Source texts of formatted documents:
Start of Block

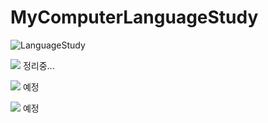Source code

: # MyComputerLanguageStudy

<img src="https://camo.githubusercontent.com/0c391b5545096b63cac7def5d0f2eb5c4c43260323d456c2689cc841d2bbdf09/68747470733a2f2f63617073756c652d72656e6465722e76657263656c2e6170702f6170693f747970653d776176696e67266865696768743d32303026746578743d576176696e672126666f6e74416c69676e3d383026666f6e74416c69676e593d343026636f6c6f723d6772616469656e74" alt="LanguageStudy" data-canonical-src="https://capsule-render.vercel.app/api?type=waving&amp;height=250&amp;text=Waving!&amp;fontAlign=120&amp;fontAlignY=20&amp;color=gradient" style="max-width: 100%;">

<img src="https://img.shields.io/badge/C++-00599C?style=flat-square&logo=C++&logoColor=white"/> 정리중...

<img src="https://img.shields.io/badge/Unity-FFFFFF?style=flat-square&logo=Unity&logoColor=black"/> 예정

<img src="https://img.shields.io/badge/Go-00ADD8?style=flat-square&logo=Go&logoColor=blue"/> 예정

End of Block

Note each line above that contains "square" and copy it out.

<img src="https://img.shields.io/badge/C++-00599C?style=flat-square&logo=C++&logoColor=white"/> 정리중...
<img src="https://img.shields.io/badge/Unity-FFFFFF?style=flat-square&logo=Unity&logoColor=black"/> 예정
<img src="https://img.shields.io/badge/Go-00ADD8?style=flat-square&logo=Go&logoColor=blue"/> 예정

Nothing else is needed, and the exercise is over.